TERCEIRO ANO DA VIDA PÚBLICA DE JESUS

VIVER SEM MANCHA


E Jesus sorrindo: “Ainda há muita água para a sede do Filho do homem. Há água colocada pelo Pai nos poços profundos. E o Filho do homem ainda tem as mãos livres para fazer com elas uma concha. Dia virá em que não terei mais nem estas nem aquela, e não terei mais nem a água do amor para matar a sede do Sedento. Agora encontro tanto amor ao redor de Mim.”, e vai para a frente, levando com as duas mãos o cesto grande redondo e fundo, para colocá-lo sobre a grama, a alguns metros de João, e dizendo-lhe: “Pega e come. É o banquete de Deus.”
Depois Ele volta para o seu lugar. Oferece e abençoa o alimento, e o faz distribuir aos presentes, que ajuntaram com Ele tudo o que tinham. Todos comem com gosto e com uma pacífica alegria, enquanto Maria se ocupa, cheia de maternal doçura, com Alfeu. Depois, terminada a refeição, Jesus se coloca entre o povo e o ex-leproso, começando a falar, enquanto as mães apanham no colo os seus filhos saciados de alimento e de brinquedos, e os ninam para fazê-los dormir, a fim de que não fiquem perturbando.
“Ouvi, todos vós. Em um Salmo de Davi, o Salmista faz esta pergunta: “Quem habitará no Tabernáculo de Deus? Quem repousará no monte de Deus?” E passa a enumerar quem serão os afortunados, e por quais motivos o serão. Diz Ele: “Aquele que vive sem mancha e pratica a justiça.
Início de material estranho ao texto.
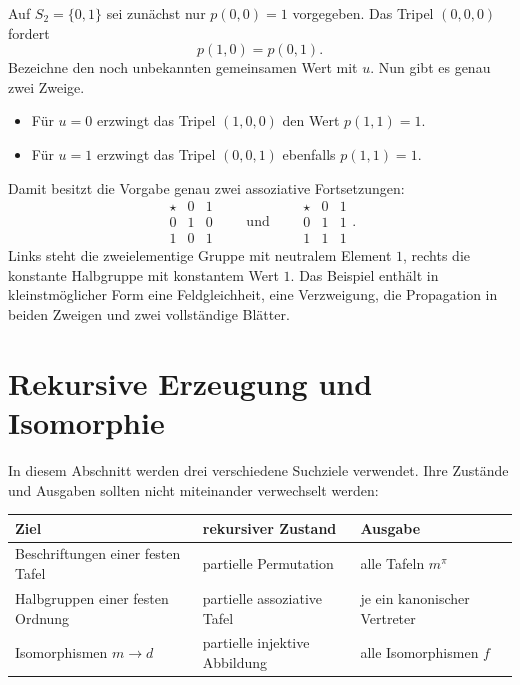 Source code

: \documentclass[main.tex]{subfiles}
\begin{document}
\begin{example}
Auf \(S_2=\{0,1\}\) sei zunächst nur \(p(0,0)=1\) vorgegeben.  Das Tripel
\((0,0,0)\) fordert
\[
  p(1,0)=p(0,1).
\]
Bezeichne den noch unbekannten gemeinsamen Wert mit \(u\).  Nun gibt es genau
zwei Zweige.
\begin{itemize}
  \item Für \(u=0\) erzwingt das Tripel \((1,0,0)\) den Wert
    \(p(1,1)=1\).
  \item Für \(u=1\) erzwingt das Tripel \((0,0,1)\) ebenfalls
    \(p(1,1)=1\).
\end{itemize}
Damit besitzt die Vorgabe genau zwei assoziative Fortsetzungen:
\[
\begin{array}{c|cc}
\star&0&1\\\hline
0&1&0\\
1&0&1
\end{array}
\qquad\text{und}\qquad
\begin{array}{c|cc}
\star&0&1\\\hline
0&1&1\\
1&1&1
\end{array}.
\]
Links steht die zweielementige Gruppe mit neutralem Element \(1\), rechts
die konstante Halbgruppe mit konstantem Wert \(1\).  Das Beispiel enthält in
kleinstmöglicher Form eine Feldgleichheit, eine Verzweigung, die Propagation
in beiden Zweigen und zwei vollständige Blätter.
\end{example}


\section{Rekursive Erzeugung und Isomorphie}

In diesem Abschnitt werden drei verschiedene Suchziele verwendet.  Ihre
Zustände und Ausgaben sollten nicht miteinander verwechselt werden:
\begin{center}
\small
\begin{tabularx}{\textwidth}{@{}lXl@{}}
\toprule
\textbf{Ziel}&\textbf{rekursiver Zustand}&\textbf{Ausgabe}\\
\midrule
Beschriftungen einer festen Tafel&partielle Permutation&alle Tafeln \(m^\pi\)\\
Halbgruppen einer festen Ordnung&partielle assoziative Tafel&je ein kanonischer Vertreter\\
Isomorphismen \(m\to d\)&partielle injektive Abbildung&alle Isomorphismen \(f\)\\
\bottomrule
\end{tabularx}
\end{center}
\end{document}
Aquele que fala de coração, com verdade, e não usa de enganos com sua língua, que não causa dano ao próximo, que não aceita palavras infamantes contra o seu semelhante.” E, em poucas linhas, depois de ter dito quem entrará nos domínios de Deus, diz o que é que esses bem aventurados fazem de bem, depois de já não terem feito o mal. Diz assim: “Aos olhos deles, o malvado é um nada. Eles honram aos que temem a Deus. Aos que jurando ao seu próximo, não o enganam. Não emprega o seu dinheiro em usura. Não recebe presentes para prejudicar um inocente. “ E termina: “Quem faz estas coisas nunca vacilará. Em verdade, em verdade Eu vos digo que o Salmista disse a verdade, e confirmo com a minha sabedoria que quem faz estas coisas não vacilará nunca.
A primeira das condições para entrar no Reino dos Céus é “Viver sem mancha.”
Mas pode o homem, uma criatura fraca, viver sem mancha? A carne, o mundo e Satanás, em um contínuo fervedouro de paixões, de tendência e de ódio, esguicham seus borrifos para manchar os espíritos, e, se o Céu fosse aberto somente para aqueles que vivem sem mancha desde o uso da razão em diante, pouquíssimos seriam os homens que chegariam à morte sem terem conhecido doenças mais ou menos graves durante sua existência. E então? Desse modo, o Céu fica fechado aos filhos de Deus? E estes terão que dizer: “Eu o perdi”, quando um assalto de Satanás, ou uma tempestade da carne os fizeram cair, e se vêem manchados em suas almas? Não haveria mais perdão para quem tiver pecado?Não haverá nada para cancelar a mancha que deturpa o espírito? Não temais o vosso Deus com um temor injusto. Ele é Pai, e um pai estende sempre uma mão aos filhos vacilantes, oferece ajuda aos que querem levantar-se, conforta-os com meios suaves, para que o aviltamento deles não degenere em desespero, mas floresça em um humildade cheia da vontade de se tornarem diletos do Pai.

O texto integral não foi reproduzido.